Data entries:
##############################

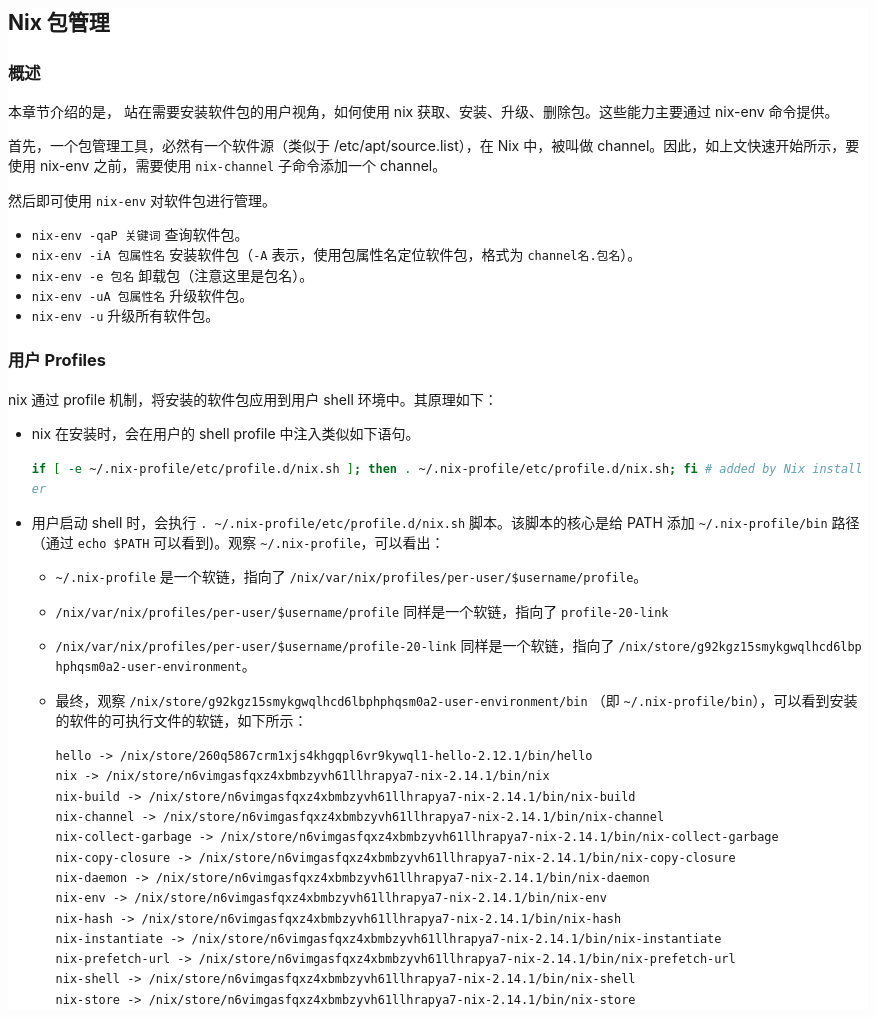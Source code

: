 
## Nix 包管理

### 概述

本章节介绍的是， 站在需要安装软件包的用户视角，如何使用 nix 获取、安装、升级、删除包。这些能力主要通过 nix-env 命令提供。

首先，一个包管理工具，必然有一个软件源（类似于 /etc/apt/source.list），在 Nix 中，被叫做 channel。因此，如上文快速开始所示，要使用 nix-env 之前，需要使用 `nix-channel` 子命令添加一个 channel。

然后即可使用 `nix-env` 对软件包进行管理。

* `nix-env -qaP 关键词` 查询软件包。
* `nix-env -iA 包属性名` 安装软件包（`-A` 表示，使用包属性名定位软件包，格式为 `channel名.包名`）。
* `nix-env -e 包名` 卸载包（注意这里是包名）。
* `nix-env -uA 包属性名` 升级软件包。
* `nix-env -u` 升级所有软件包。

### 用户 Profiles

nix 通过 profile 机制，将安装的软件包应用到用户 shell 环境中。其原理如下：

* nix 在安装时，会在用户的 shell profile 中注入类似如下语句。

    ```bash
    if [ -e ~/.nix-profile/etc/profile.d/nix.sh ]; then . ~/.nix-profile/etc/profile.d/nix.sh; fi # added by Nix installer
    ```

* 用户启动 shell 时，会执行 `. ~/.nix-profile/etc/profile.d/nix.sh` 脚本。该脚本的核心是给 PATH 添加 `~/.nix-profile/bin` 路径（通过 `echo $PATH` 可以看到)。观察 `~/.nix-profile`，可以看出：
    * `~/.nix-profile` 是一个软链，指向了 `/nix/var/nix/profiles/per-user/$username/profile`。
    * `/nix/var/nix/profiles/per-user/$username/profile` 同样是一个软链，指向了 `profile-20-link`
    * `/nix/var/nix/profiles/per-user/$username/profile-20-link` 同样是一个软链，指向了 `/nix/store/g92kgz15smykgwqlhcd6lbphphqsm0a2-user-environment`。
    * 最终，观察 `/nix/store/g92kgz15smykgwqlhcd6lbphphqsm0a2-user-environment/bin` （即 `~/.nix-profile/bin`），可以看到安装的软件的可执行文件的软链，如下所示：

        ```
        hello -> /nix/store/260q5867crm1xjs4khgqpl6vr9kywql1-hello-2.12.1/bin/hello
        nix -> /nix/store/n6vimgasfqxz4xbmbzyvh61llhrapya7-nix-2.14.1/bin/nix
        nix-build -> /nix/store/n6vimgasfqxz4xbmbzyvh61llhrapya7-nix-2.14.1/bin/nix-build
        nix-channel -> /nix/store/n6vimgasfqxz4xbmbzyvh61llhrapya7-nix-2.14.1/bin/nix-channel
        nix-collect-garbage -> /nix/store/n6vimgasfqxz4xbmbzyvh61llhrapya7-nix-2.14.1/bin/nix-collect-garbage
        nix-copy-closure -> /nix/store/n6vimgasfqxz4xbmbzyvh61llhrapya7-nix-2.14.1/bin/nix-copy-closure
        nix-daemon -> /nix/store/n6vimgasfqxz4xbmbzyvh61llhrapya7-nix-2.14.1/bin/nix-daemon
        nix-env -> /nix/store/n6vimgasfqxz4xbmbzyvh61llhrapya7-nix-2.14.1/bin/nix-env
        nix-hash -> /nix/store/n6vimgasfqxz4xbmbzyvh61llhrapya7-nix-2.14.1/bin/nix-hash
        nix-instantiate -> /nix/store/n6vimgasfqxz4xbmbzyvh61llhrapya7-nix-2.14.1/bin/nix-instantiate
        nix-prefetch-url -> /nix/store/n6vimgasfqxz4xbmbzyvh61llhrapya7-nix-2.14.1/bin/nix-prefetch-url
        nix-shell -> /nix/store/n6vimgasfqxz4xbmbzyvh61llhrapya7-nix-2.14.1/bin/nix-shell
        nix-store -> /nix/store/n6vimgasfqxz4xbmbzyvh61llhrapya7-nix-2.14.1/bin/nix-store
        ```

##############################

Work to complete: Copy out each line of the records where the string "同样是一个软链" appears.

Written solution:
    * `/nix/var/nix/profiles/per-user/$username/profile` 同样是一个软链，指向了 `profile-20-link`
    * `/nix/var/nix/profiles/per-user/$username/profile-20-link` 同样是一个软链，指向了 `/nix/store/g92kgz15smykgwqlhcd6lbphphqsm0a2-user-environment`。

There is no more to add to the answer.